**Required action**
What's needed is a word-for-word retyping of the entries below, pictures omitted.

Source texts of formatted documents
-=-=-=-=-
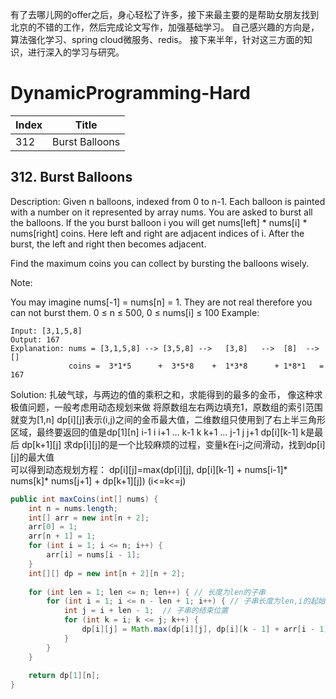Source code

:有了去哪儿网的offer之后，身心轻松了许多，接下来最主要的是帮助女朋友找到北京的不错的工作，然后完成论文写作，加强基础学习。
自己感兴趣的方向是，算法强化学习、spring cloud微服务、redis。 接下来半年，针对这三方面的知识，进行深入的学习与研究。



# DynamicProgramming-Hard
| Index | Title |
| ----- | :---: |
|312|Burst Balloons|


## 312. Burst Balloons
Description:
Given n balloons, indexed from 0 to n-1. Each balloon is painted with a number on it represented by array nums. You are asked to burst all the balloons. If the you burst balloon i you will get nums[left] * nums[i] * nums[right] coins. Here left and right are adjacent indices of i. After the burst, the left and right then becomes adjacent.

Find the maximum coins you can collect by bursting the balloons wisely.

Note:

You may imagine nums[-1] = nums[n] = 1. They are not real therefore you can not burst them.
0 ≤ n ≤ 500, 0 ≤ nums[i] ≤ 100
Example:
```
Input: [3,1,5,8]
Output: 167 
Explanation: nums = [3,1,5,8] --> [3,5,8] -->   [3,8]   -->  [8]  --> []
             coins =  3*1*5      +  3*5*8    +  1*3*8      + 1*8*1   = 167
```

Solution:
扎破气球，与两边的值的乘积之和，求能得到的最多的金币，
像这种求极值问题，一般考虑用动态规划来做
将原数组左右两边填充1，原数组的索引范围就变为[1,n]
dp[i][j]表示(i,j)之间的金币最大值，二维数组只使用到了右上半三角形区域，最终要返回的值是dp[1][n]
i-1  i  i+1 ... k-1 k k+1 ... j-1 j j+1
     dp[i][k-1]   k是最后  dp[k+1][j]
求dp[i][j]的是一个比较麻烦的过程，变量k在i-j之间滑动，找到dp[i][j]的最大值    
可以得到动态规划方程：
dp[i][j]=max(dp[i][j], dp[i][k-1] + nums[i-1]* nums[k]* nums[j+1] + dp[k+1][j])  (i<=k<=j)

```java
public int maxCoins(int[] nums) {
    int n = nums.length;
    int[] arr = new int[n + 2];
    arr[0] = 1;
    arr[n + 1] = 1;
    for (int i = 1; i <= n; i++) {
        arr[i] = nums[i - 1];
    }
    int[][] dp = new int[n + 2][n + 2];
    
    for (int len = 1; len <= n; len++) { // 长度为len的子串
        for (int i = 1; i <= n - len + 1; i++) { // 子串长度为len,i的起始位置区间
            int j = i + len - 1;  // 子串的结束位置
            for (int k = i; k <= j; k++) {
                dp[i][j] = Math.max(dp[i][j], dp[i][k - 1] + arr[i - 1] * arr[k] * arr[j + 1] + dp[k + 1][j]);   
            }
        }
    }
    
    return dp[1][n];
}
```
-=-=-=-=-
**Task output**
Source code

:有了去哪儿网的offer之后，身心轻松了许多，接下来最主要的是帮助女朋友找到北京的不错的工作，然后完成论文写作，加强基础学习。
自己感兴趣的方向是，算法强化学习、spring cloud微服务、redis。 接下来半年，针对这三方面的知识，进行深入的学习与研究。



# DynamicProgramming-Hard
| Index | Title |
| ----- | :---: |
|312|Burst Balloons|


## 312. Burst Balloons
Description:
Given n balloons, indexed from 0 to n-1. Each balloon is painted with a number on it represented by array nums. You are asked to burst all the balloons. If the you burst balloon i you will get nums[left] * nums[i] * nums[right] coins. Here left and right are adjacent indices of i. After the burst, the left and right then becomes adjacent.

Find the maximum coins you can collect by bursting the balloons wisely.

Note:

You may imagine nums[-1] = nums[n] = 1. They are not real therefore you can not burst them.
0 ≤ n ≤ 500, 0 ≤ nums[i] ≤ 100
Example:
```
Input: [3,1,5,8]
Output: 167 
Explanation: nums = [3,1,5,8] --> [3,5,8] -->   [3,8]   -->  [8]  --> []
             coins =  3*1*5      +  3*5*8    +  1*3*8      + 1*8*1   = 167
```

Solution:
扎破气球，与两边的值的乘积之和，求能得到的最多的金币，
像这种求极值问题，一般考虑用动态规划来做
将原数组左右两边填充1，原数组的索引范围就变为[1,n]
dp[i][j]表示(i,j)之间的金币最大值，二维数组只使用到了右上半三角形区域，最终要返回的值是dp[1][n]
i-1  i  i+1 ... k-1 k k+1 ... j-1 j j+1
     dp[i][k-1]   k是最后  dp[k+1][j]
求dp[i][j]的是一个比较麻烦的过程，变量k在i-j之间滑动，找到dp[i][j]的最大值    
可以得到动态规划方程：
dp[i][j]=max(dp[i][j], dp[i][k-1] + nums[i-1]* nums[k]* nums[j+1] + dp[k+1][j])  (i<=k<=j)

```java
public int maxCoins(int[] nums) {
    int n = nums.length;
    int[] arr = new int[n + 2];
    arr[0] = 1;
    arr[n + 1] = 1;
    for (int i = 1; i <= n; i++) {
        arr[i] = nums[i - 1];
    }
    int[][] dp = new int[n + 2][n + 2];
    
    for (int len = 1; len <= n; len++) { // 长度为len的子串
        for (int i = 1; i <= n - len + 1; i++) { // 子串长度为len,i的起始位置区间
            int j = i + len - 1;  // 子串的结束位置
            for (int k = i; k <= j; k++) {
                dp[i][j] = Math.max(dp[i][j], dp[i][k - 1] + arr[i - 1] * arr[k] * arr[j + 1] + dp[k + 1][j]);   
            }
        }
    }
    
    return dp[1][n];
}
```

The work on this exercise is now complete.